Interviewee: Sir Peter Blake, artist whose graduation from the Royal College of Art was at the Hall and who celebrated his 80th birthday at the venue.
Memory: Wrestling, 1950s
“I went to a lot of wrestling and boxing at the Albert Hall… Whilst I was at the Royal College I used to go with my sketch book and sit in the gods. I enjoyed the theatre of the sport and the wrestlers themselves…Quasimodo, the Wildmen, Sky High Lee, Billy Rivers, Little Beaver, Ivan the Terrible and Kendo Nagasaki. “
Interviewee: Martin O’Gorman, former Royal Albert Hall employee
Memory: John Lennon at the Alchemical Wedding, 1968
“One night we had John Lennon with Yoko. It was a hippy night… Do you remember peace and love? They got in a bag and started rolling around on the stage. After they were finished, I picked up that sack and threw it in the bin! I could have held on to that, god knows what I would have got for it!”
Interviewee: Louise Halliday, Royal Albert Hall Director of External Affairs and former ballerina
Memory: English National Ballet’s premiere of Derek Deane’s production of ‘Swan Lake’, 1997
“The opening night of Swan Lake was extremely nerve-wracking! There was a real sense of something momentous happening… ballet in the round was new and different.

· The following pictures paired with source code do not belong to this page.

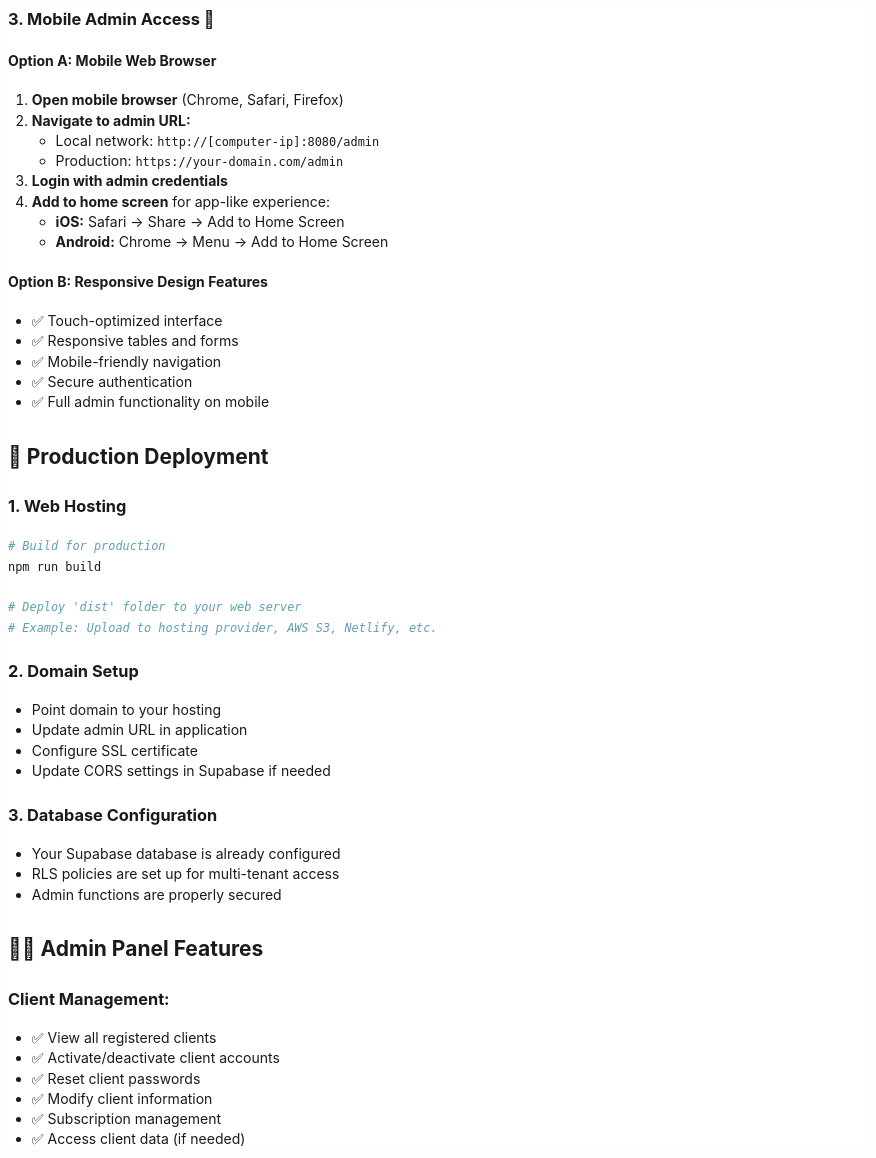 ### 3. Mobile Admin Access 📱

#### Option A: Mobile Web Browser
1. **Open mobile browser** (Chrome, Safari, Firefox)
2. **Navigate to admin URL:**
   - Local network: `http://[computer-ip]:8080/admin`
   - Production: `https://your-domain.com/admin`
3. **Login with admin credentials**
4. **Add to home screen** for app-like experience:
   - **iOS:** Safari → Share → Add to Home Screen
   - **Android:** Chrome → Menu → Add to Home Screen

#### Option B: Responsive Design Features
- ✅ Touch-optimized interface
- ✅ Responsive tables and forms  
- ✅ Mobile-friendly navigation
- ✅ Secure authentication
- ✅ Full admin functionality on mobile

## 🔧 Production Deployment

### 1. Web Hosting
```bash
# Build for production
npm run build

# Deploy 'dist' folder to your web server
# Example: Upload to hosting provider, AWS S3, Netlify, etc.
```

### 2. Domain Setup
- Point domain to your hosting
- Update admin URL in application
- Configure SSL certificate
- Update CORS settings in Supabase if needed

### 3. Database Configuration
- Your Supabase database is already configured
- RLS policies are set up for multi-tenant access
- Admin functions are properly secured

## 👨‍💼 Admin Panel Features

### Client Management:
- ✅ View all registered clients
- ✅ Activate/deactivate client accounts
- ✅ Reset client passwords
- ✅ Modify client information
- ✅ Subscription management
- ✅ Access client data (if needed)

I remember that night, the response from the audience gave me goose-bumps… There was no barrier between us and the audience.”
One of my most memorable interviews was with impresario Victor Hochhauser CBE and his wife Lilian, who from 1945 onward programmed classical performers at the Hall from Shostakovich to the Bolshoi Ballet and who, in a wider context, forged a vital line of communication between the UK and the Soviet Union throughout the Cold War. Two months after the interview, Victor died aged 95, underlining the importance of the project’s aim of capturing memories before it was too late.
Interviewee: Victor Hochhauser CBE
Memory: Red Army Ensemble, 1968
“Of the many hundreds of companies we brought from Russia during the Cold War we never had any problems, with one exception; The Red Army Ensemble. It was 1968 and the Russians had just invaded Czechoslovakia. We had booked the Red Army Ensemble for the Royal Albert Hall during this time. We had already advertised the event and someone came along and wrote on our poster ‘Now appearing in Prague!”
The Hall’s Archive now has a historically significant collection of oral history interviews which will be preserved and made accessible to the public for the long term. In addition the memories captured will provide engaging new content for tours, exhibitions, publications and events both leading up to and for the Hall’s 150th birthday.
The project has been made possible by a generous donation from the Blavatnik Family Foundation.